The Bill is important. In fact, it is essential. It will have a concrete effect. It will reduce the moneys available to fund the genocide in Gaza and will extract the Irish Central Bank from the fund-raising effort. No other central bank provides the permission Israel needs to sell its genocide bonds anywhere in the EU, only the Irish Central Bank. That is what this Bill sets out to achieve and that is a fact. It has to change.

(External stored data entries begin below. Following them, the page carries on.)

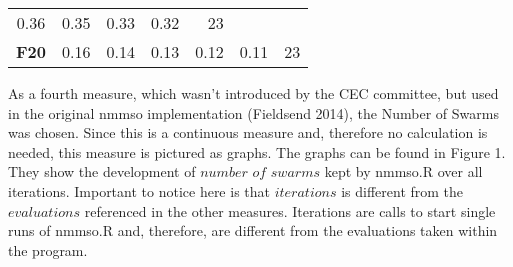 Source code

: \documentclass[12pt,a4paper]{article}
\begin{document}
\begin{longtable}[c]{@{}crrrrrr@{}}
\begin{minipage}[t]{0.08\columnwidth}
0.36
\strut\end{minipage} &
\begin{minipage}[t]{0.09\columnwidth}\raggedleft\strut
0.35
\strut\end{minipage} &
\begin{minipage}[t]{0.10\columnwidth}\raggedleft\strut
0.33
\strut\end{minipage} &
\begin{minipage}[t]{0.11\columnwidth}\raggedleft\strut
0.32
\strut\end{minipage} &
\begin{minipage}[t]{0.07\columnwidth}\raggedleft\strut
23
\strut\end{minipage}\tabularnewline
\begin{minipage}[t]{0.11\columnwidth}\centering\strut
\textbf{F20}
\strut\end{minipage} &
\begin{minipage}[t]{0.07\columnwidth}\raggedleft\strut
0.16
\strut\end{minipage} &
\begin{minipage}[t]{0.08\columnwidth}\raggedleft\strut
0.14
\strut\end{minipage} &
\begin{minipage}[t]{0.09\columnwidth}\raggedleft\strut
0.13
\strut\end{minipage} &
\begin{minipage}[t]{0.10\columnwidth}\raggedleft\strut
0.12
\strut\end{minipage} &
\begin{minipage}[t]{0.11\columnwidth}\raggedleft\strut
0.11
\strut\end{minipage} &
\begin{minipage}[t]{0.07\columnwidth}\raggedleft\strut
23
\strut\end{minipage}\tabularnewline
\bottomrule
\end{longtable}

As a fourth measure, which wasn't introduced by the CEC committee, but
used in the original nmmso implementation (Fieldsend 2014), the Number
of Swarms was chosen. Since this is a continuous measure and, therefore
no calculation is needed, this measure is pictured as graphs. The graphs
can be found in Figure 1. They show the development of \(number\) \(of\)
\(swarms\) kept by nmmso.R over all iterations. Important to notice here
is that \(iterations\) is different from the \(evaluations\) referenced
in the other measures. Iterations are calls to start single runs of
nmmso.R and, therefore, are different from the evaluations taken within
the program.
\end{document}
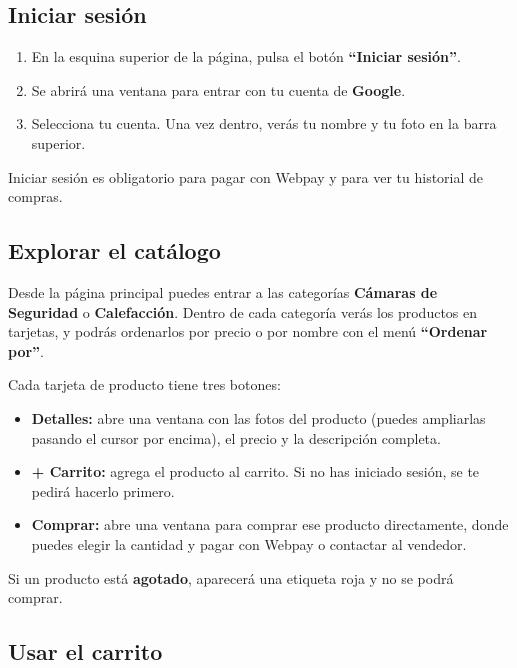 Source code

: \documentclass[11pt,a4paper]{article}
\begin{document}
\subsection{Iniciar sesión}

\begin{enumerate}[leftmargin=*]
  \item En la esquina superior de la página, pulsa el botón \textbf{``Iniciar sesión''}.
  \item Se abrirá una ventana para entrar con tu cuenta de \textbf{Google}.
  \item Selecciona tu cuenta. Una vez dentro, verás tu nombre y tu foto en la barra superior.
\end{enumerate}

\begin{nota}
Iniciar sesión es obligatorio para pagar con Webpay y para ver tu historial de compras.
\end{nota}

\subsection{Explorar el catálogo}

Desde la página principal puedes entrar a las categorías \textbf{Cámaras de Seguridad}
o \textbf{Calefacción}. Dentro de cada categoría verás los productos en tarjetas, y podrás
ordenarlos por precio o por nombre con el menú \textbf{``Ordenar por''}.

Cada tarjeta de producto tiene tres botones:
\begin{itemize}[leftmargin=*]
  \item \textbf{Detalles:} abre una ventana con las fotos del producto (puedes ampliarlas
        pasando el cursor por encima), el precio y la descripción completa.
  \item \textbf{+ Carrito:} agrega el producto al carrito. Si no has iniciado sesión, se te
        pedirá hacerlo primero.
  \item \textbf{Comprar:} abre una ventana para comprar ese producto directamente, donde
        puedes elegir la cantidad y pagar con Webpay o contactar al vendedor.
\end{itemize}

\begin{nota}
Si un producto está \textbf{agotado}, aparecerá una etiqueta roja y no se podrá comprar.
\end{nota}

\subsection{Usar el carrito}
\end{document}
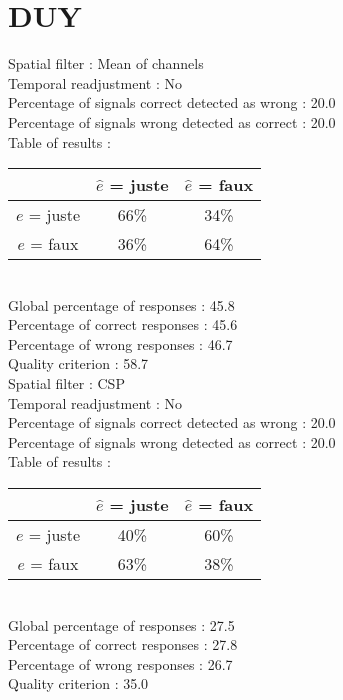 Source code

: \section*{DUY}
Spatial filter : Mean of channels \\
Temporal readjustment : No \\
Percentage of signals correct detected as wrong :   20.0 \\
Percentage of signals wrong detected as correct :   20.0 \\
Table of results : \\
\begin{tabular}{|c|c|c|}
\hline				& $\hat{e}$ = juste & $\hat{e}$ = faux \\
\hline  $e$ = juste	&     66\%			&     34\%		\\
\hline  $e$ = faux	&     36\%			&     64\%		\\
\hline
\end{tabular}\\
Global percentage of responses :   45.8 \\
Percentage of correct responses :   45.6 \\
Percentage of wrong responses :   46.7 \\
Quality criterion :   58.7 \\

Spatial filter : CSP \\
Temporal readjustment : No \\
Percentage of signals correct detected as wrong :   20.0 \\
Percentage of signals wrong detected as correct :   20.0 \\
Table of results : \\
\begin{tabular}{|c|c|c|}
\hline				& $\hat{e}$ = juste & $\hat{e}$ = faux \\
\hline  $e$ = juste	&     40\%			&     60\%		\\
\hline  $e$ = faux	&     63\%			&     38\%		\\
\hline
\end{tabular}\\
Global percentage of responses :   27.5 \\
Percentage of correct responses :   27.8 \\
Percentage of wrong responses :   26.7 \\
Quality criterion :   35.0 \\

On that measure set out by the ICJ's advisory opinion that every country should do everything it can to move every lever it can, why is it the case that the Opposition comes in, time and again, to this Dáil and the Seanad and raises proposals only to hear from Government, "No, you have it wrong. You do not understand. It is more complicated than that."? It is a case of "No, no, no", consistently. We are expected to be grateful now to see an occupied territories Bill seven years after it was initially introduced and half the Bill that it was. We are supposed to be grateful for that. It is a shameful disgrace. It is the same in relation to the illegal Israeli divestment Bill and the same tonight. The Minister's response has been absolutely disgraceful and everybody can see it.